Artur Machado / Global Imagens
Banca cria contas especiais antecipando-se à discussão no Parlamento de uma petição da DECO contra as subidas dos valores cobrados por serviços como o da manutenção de contas.
O tema das comissões bancárias tem levantado polémica nos últimos anos, com subidas sucessivas dos valores cobrados pelas instituições financeiras por serviços muitas vezes mal compreendidos pelos clientes, como a manutenção das contas à ordem.
Nos próximos meses, o Parlamento vai discutir uma petição da DECO - Associação de Defesa do Consumidor sobre o tema, mas um levantamento feito pelo jornal Público mostra que a banca já se antecipou.

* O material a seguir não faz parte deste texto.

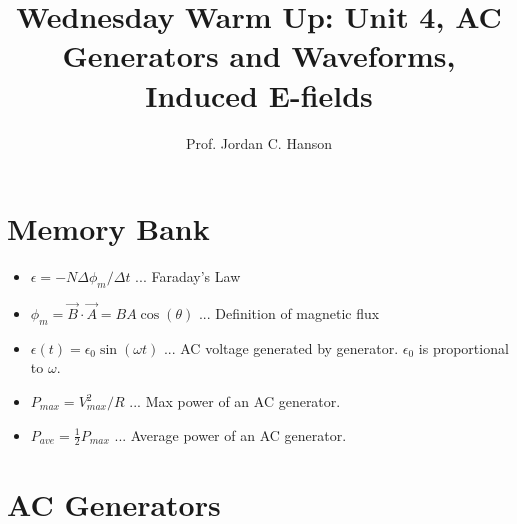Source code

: \documentclass{article}
\begin{document}
\twocolumn

\title{Wednesday Warm Up: Unit 4, AC Generators and Waveforms, Induced E-fields}
\author{Prof. Jordan C. Hanson}

\maketitle

\section{Memory Bank}

\begin{itemize}
\item $\epsilon = -N \Delta \phi_m /\Delta t$ ... Faraday's Law
\item $\phi_m = \vec{B} \cdot \vec{A} = BA \cos(\theta)$ ... Definition of magnetic flux
\item $\epsilon(t) = \epsilon_0 \sin(\omega t)$ ... AC voltage generated by generator.  $\epsilon_0$ is proportional to $\omega$.
\item $P_{max} = V_{max}^2/R$ ... Max power of an AC generator.
\item $P_{ave} = \frac{1}{2} P_{max}$ ... Average power of an AC generator.
\end{itemize}

\section{AC Generators}
\end{document}
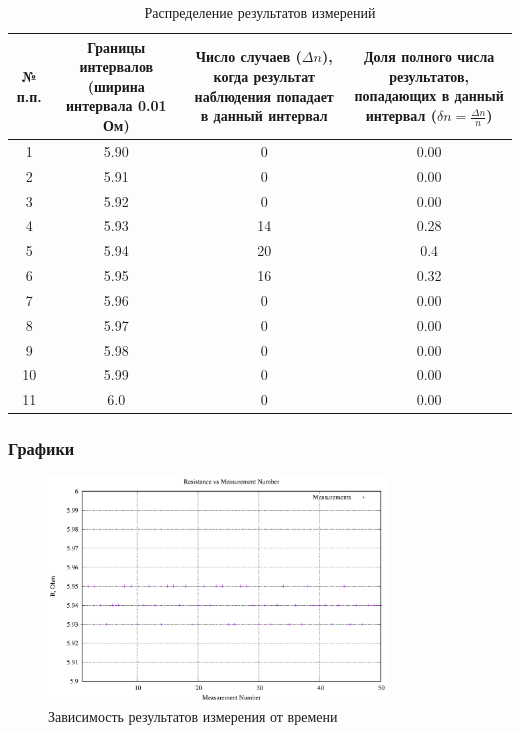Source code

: \newpage
\begin{table}[h!]
\centering
\caption{Распределение результатов измерений}
\label{tab:distribution}
\begin{tabular}{|c|c|c|c|}
\hline
\begin{minipage}{7mm}
    № п.п. 
\end{minipage}&
\begin{minipage}{5cm}
    Границы интервалов (ширина интервала 0.01 Ом)
\end{minipage} &
\begin{minipage}{5cm}
    Число случаев ($\Delta n$), когда результат наблюдения попадает в данный интервал
\end{minipage} &
\begin{minipage}{5cm}
    Доля полного числа результатов, попадающих в данный интервал ($\delta n = \frac{\Delta n}{n}$)
\end{minipage}\\
\hline
1    & 5.90    & 0    & 0.00   \\
2    & 5.91   & 0   & 0.00    \\
3    & 5.92    & 0    & 0.00    \\
4    & 5.93    & 14   & 0.28    \\
5    & 5.94    & 20    & 0.4    \\
6    & 5.95    & 16    & 0.32    \\
7    & 5.96    & 0    & 0.00    \\
8    & 5.97    & 0    & 0.00    \\
9    & 5.98    & 0    & 0.00    \\
10   & 5.99    & 0    & 0.00    \\
11   & 6.0   & 0    & 0.00    \\
\hline
\end{tabular}
\end{table}

\newpage

\subsubsection{Графики}


\begin{figure}[ht!]
\centering
\includegraphics[width=0.8\textwidth]{resistance_plot}
\caption{Зависимость результатов измерения от времени}
\label{fig:plot}
\end{figure}

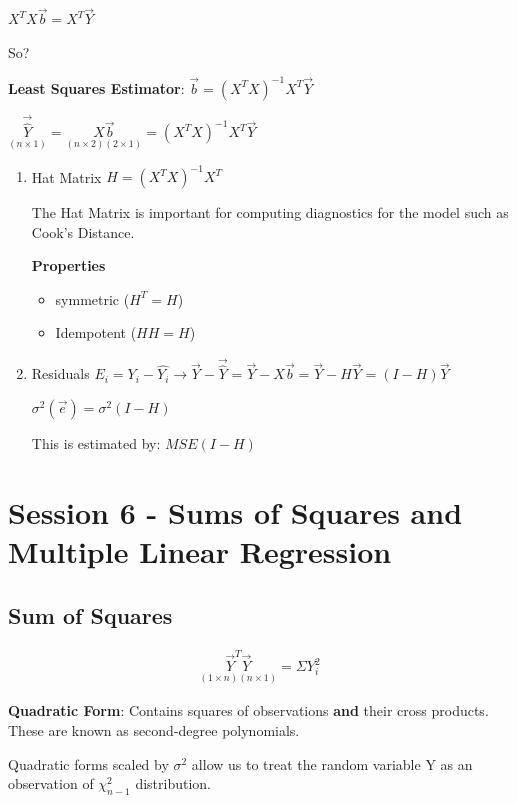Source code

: \documentclass[11pt]{article}
\begin{document}
\(X^T X \vec{b} = X^T \vec{Y}\)

So?

\textbf{Least Squares Estimator}: \(\vec{b} = (X^T X)^{-1} X^T \vec{Y}\)

\(\underset{(n \times 1)}{\vec{\hat{Y}}} = \underset{(n \times 2)(2 \times
1)}{X \vec{b}} = (X^T X)^{-1} X^T \vec{Y}\)

\begin{enumerate}
\item Hat Matrix
\label{sec:org6d76b91}
\(H = (X^T X)^{-1} X^T\)

The Hat Matrix is important for computing diagnostics for the model such as
Cook's Distance.

\textbf{Properties}
\begin{itemize}
\item symmetric (\(H^T = H\))
\item Idempotent (\(HH = H\))
\end{itemize}

\item Residuals
\label{sec:org66fcae4}
\(E_i = Y_i - \hat{Y_i} \to \vec{Y} - \vec{\hat{Y}} = \vec{Y} - X \vec{b} =
\vec{Y} - H \vec{Y} = (I - H) \vec{Y}\)

\(\sigma^2(\vec{e}) = \sigma^2(I - H)\)

This is estimated by: \(MSE (I - H)\)
\end{enumerate}
\section{Session 6 - Sums of Squares and Multiple Linear Regression}
\label{sec:org6687ba9}

\subsection{Sum of Squares}
\label{sec:orgc2cbfd5}

\begin{equation}
\begin{split}
\underset{(1 \times n)(n \times 1)}{\vec{Y}^T \vec{Y}} = \Sigma Y_i^2
\end{split}
\end{equation}

\textbf{Quadratic Form}: Contains squares of observations \textbf{and} their cross products.
 These are known as second-degree polynomials.

Quadratic forms scaled by \(\sigma^2\) allow us to treat the random variable Y as
an observation of \(\chi^2_{n - 1}\) distribution.
\end{document}
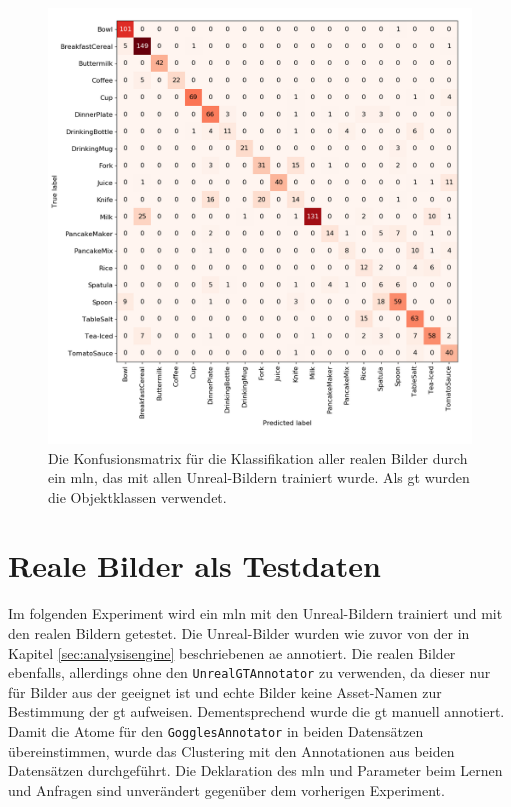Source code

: \begin{figure}
\centering
	\includegraphics[scale=.315]{img/chapter6/UnrealRealGTCLass.png}
\caption[Konfusionsmatrix der Objektklassen Klassifikation mit Unreal-Trainingsset und realem Testset]{Die Konfusionsmatrix für die Klassifikation aller realen Bilder durch ein \gls{mln}, das mit allen Unreal-Bildern trainiert wurde. Als \gls{gt} wurden die Objektklassen verwendet.}
\label{fig:UnrealRealGTClass_confMatrix}
\end{figure}  

\section{Reale Bilder als Testdaten}

Im folgenden Experiment wird ein \gls{mln} mit den Unreal-Bildern trainiert und mit den realen Bildern getestet. Die Unreal-Bilder wurden wie zuvor von der in Kapitel \ref{sec:analysisengine} beschriebenen \gls{ae} annotiert. Die realen Bilder ebenfalls, allerdings ohne den \texttt{UnrealGTAnnotator} zu verwenden, da dieser nur für Bilder aus der \unreal geeignet ist und echte Bilder keine Asset-Namen zur Bestimmung der \gls{gt} aufweisen. Dementsprechend wurde die \gls{gt} manuell annotiert. Damit die Atome für den \texttt{GogglesAnnotator} in beiden Datensätzen übereinstimmen, wurde das Clustering mit den Annotationen aus beiden Datensätzen durchgeführt. Die Deklaration des \gls{mln} und Parameter beim Lernen und Anfragen sind unverändert gegenüber dem vorherigen Experiment. \par

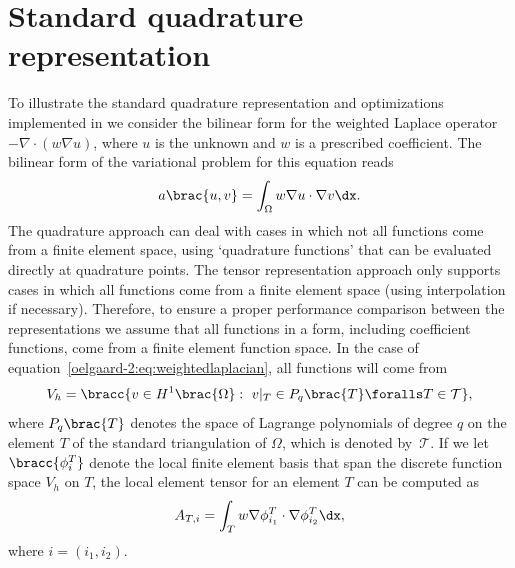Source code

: \section{Standard quadrature representation}
\label{oelgaard-2:sec:standard_quadrature_representation}
%
To illustrate the standard quadrature representation  and optimizations implemented in \ffc{} we consider
the bilinear form for the weighted Laplace operator $-\nabla \cdot (w
\nabla u)$, where $u$ is the unknown and $w$ is a prescribed coefficient.
The bilinear form of the variational problem for this equation reads
%
\begin{equation}
  a\brac{u, v} = \int_{\Omega} w \nabla u \cdot \nabla v \dx.
\label{oelgaard-2:eq:weightedlaplacian}
\end{equation}
%
The quadrature approach can deal with cases in which not all functions
come from a finite element space, using `quadrature functions'
that can be evaluated directly at quadrature points. The tensor
representation approach only supports cases in which all functions
come from a finite element space (using interpolation if necessary).
Therefore, to ensure a proper performance comparison between the
representations we assume that all functions in a form, including
coefficient functions, come from a finite element function space.
In the case of equation~\eqref{oelgaard-2:eq:weightedlaplacian}, all
functions will come from
%
\begin{equation}
  V_{h} = \bracc{v \in H^{1}\brac{\Omega}: \ v\vert_T \in P_{q}\brac{T}
   \foralls T \in \mathcal{T}},
\label{oelgaard-2:eq:space_H1}
\end{equation}
%
where $P_{q}\brac{T}$ denotes the space of Lagrange polynomials of degree
$q$ on the element $T$ of the standard triangulation of $\Omega$, which
is denoted by~$\mathcal{T}$.  If we let $\bracc{\phi^{T}_{i}}$ denote the
local finite element basis that span the discrete function space $V_{h}$
on $T$, the local element tensor for an element $T$ can be computed as
%
\begin{equation}
  A_{T,i} = \int_{T} w \nabla \phi^{T}_{i_1} \cdot \nabla
  \phi^{T}_{i_2} \dx,
\label{oelgaard-2:eq:localtensor}
\end{equation}
%
where $i = (i_{1}, i_{2})$.

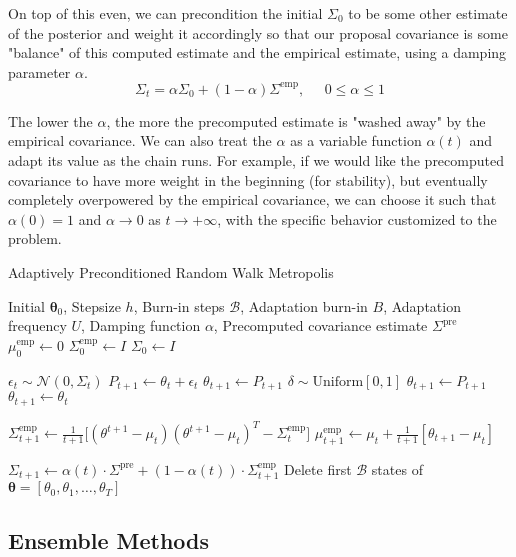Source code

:     On top of this even, we can precondition the initial $\Sigma_0$ to be some other estimate of the posterior and weight it accordingly so that our proposal covariance is some "balance" of this computed estimate and the empirical estimate, using a damping parameter $\alpha$. 
    \begin{equation}
      \Sigma_t = \alpha \Sigma_0 + (1 - \alpha) \Sigma^{\mathrm{emp}}, \;\;\;\;\; 0 \leq \alpha \leq 1
    \end{equation}

    The lower the $\alpha$, the more the precomputed estimate is "washed away" by the empirical covariance. We can also treat the $\alpha$ as a variable function $\alpha(t)$ and adapt its value as the chain runs. For example, if we would like the precomputed covariance to have more weight in the beginning (for stability), but eventually completely overpowered by the empirical covariance, we can choose it such that $\alpha(0) = 1$ and $\alpha \rightarrow 0$ as $t \rightarrow +\infty$, with the specific behavior customized to the problem. 

    \begin{algorithm}
      \caption{Adaptively Preconditioned Random Walk Metropolis}\label{alg:adaptive_precon_metro}
      \begin{algorithmic}

      \Require Initial $\boldsymbol{\theta}_0$, Stepsize $h$, Burn-in steps $\mathcal{B}$, Adaptation burn-in $B$, Adaptation frequency $U$, Damping function $\alpha$, Precomputed covariance estimate $\Sigma^{\mathrm{pre}}$
      \State $\mu_0^\mathrm{emp} \gets 0$ 
      \State $\Sigma^\mathrm{emp}_0 \gets I$
      \State $\Sigma_0 \gets I$

          \State $\epsilon_t \sim \mathcal{N}(0, \Sigma_t)$ 
          \State $P_{t+1} \gets \theta_t + \epsilon_t$
              \State $\theta_{t+1} \gets P_{t+1}$ 
          \Else
              \State $\delta \sim \mathrm{Uniform}[0, 1]$
                  \State $\theta_{t+1} \gets P_{t+1}$ 
              \Else 
                  \State $\theta_{t+1} \gets \theta_t$
              \EndIf
          \EndIf
          
          \State $\Sigma^\mathrm{emp}_{t+1} \gets \frac{1}{t+1} \big[(\theta^{t+1} - \mu_t) (\theta^{t+1} - \mu_t)^T - \Sigma^\mathrm{emp}_t \big]$
          \State $\mu_{t+1}^\mathrm{emp} \gets \mu_t + \frac{1}{t+1} [ \theta_{t+1} - \mu_t ]$
          
              \State $\Sigma_{t+1} \gets \alpha(t) \cdot \Sigma^\mathrm{pre} + (1 - \alpha(t)) \cdot \Sigma^\mathrm{emp}_{t+1}$
          \EndIf
      \EndFor
      \State Delete first $\mathcal{B}$ states of $\boldsymbol{\theta} = [\theta_0, \theta_1, \ldots, \theta_T]$

      \end{algorithmic}
    \end{algorithm}

  \subsection{Ensemble Methods}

A criação das chamadas 'contas-serviço', que englobam custos diversos, como por exemplo os das comissões das contas à ordem, de gestão de cartões de crédito e de débito, ou de transferências, sem que nenhum tenha um valor concreto, é a resposta da banca às eventuais alterações legais que 2018 possa trazer neste domínio.
Com aumentos de perto de 50% em 10 anos, as comissões, que já tem um valor médio entre os vários bancos de mais de 5 euros por mês, têm gerado polémica.
A DECO conseguiu mais de 13 mil assinaturas para levar o assunto à discussão na Assembleia da República, o que deverá acontecer nos próximos meses. O resultado da discussão não é garantido, e depende muito, escreve o Público, do interesse do grupo parlamentar do PS que tem estado à margem destas preocupações e que deverá seguir as instruções de Mário Centeno que por sua vez vai escutar o Banco de Portugal.
Antevendo alterações, os bancos começaram já a implementar uma solução. As instituições estão sobretudo preocupadas em reencaminhar clientes atuais para estes pacotes dado que os novos não têm praticamente alternativa. O jornal explica que até as ofertas de crédito à habitação já estão sujeitas à adesão a estas contas. Só assim se consegue um spread mais baixo.
O valor pago varia dentro de cada instituição e também de banco para banco, já que agrega diferentes tipos de produtos e serviços.
O Público noticia um levantamento da DECO que mostra que o custo mensal médio destas contas atinge 3,5 euros com domiciliação de ordenado e 5,60 euros sem transferência fixa do salário. Hoje alguns destes pacotes são mais baratos do que a soma dos produtos que os compõem, mas nada garante que continue a ser assim.
Estas contas têm vantagens para alguns clientes, aqueles com maior utilização de produtos bancários. Mas podem trazer custos acrescidos para quem usa pouco os muitos serviços oferecidos hoje pela banca, à semelhança do que acontece no mundo das telecomunicações e com a situação comum de clientes que pagam por serviços que não usam.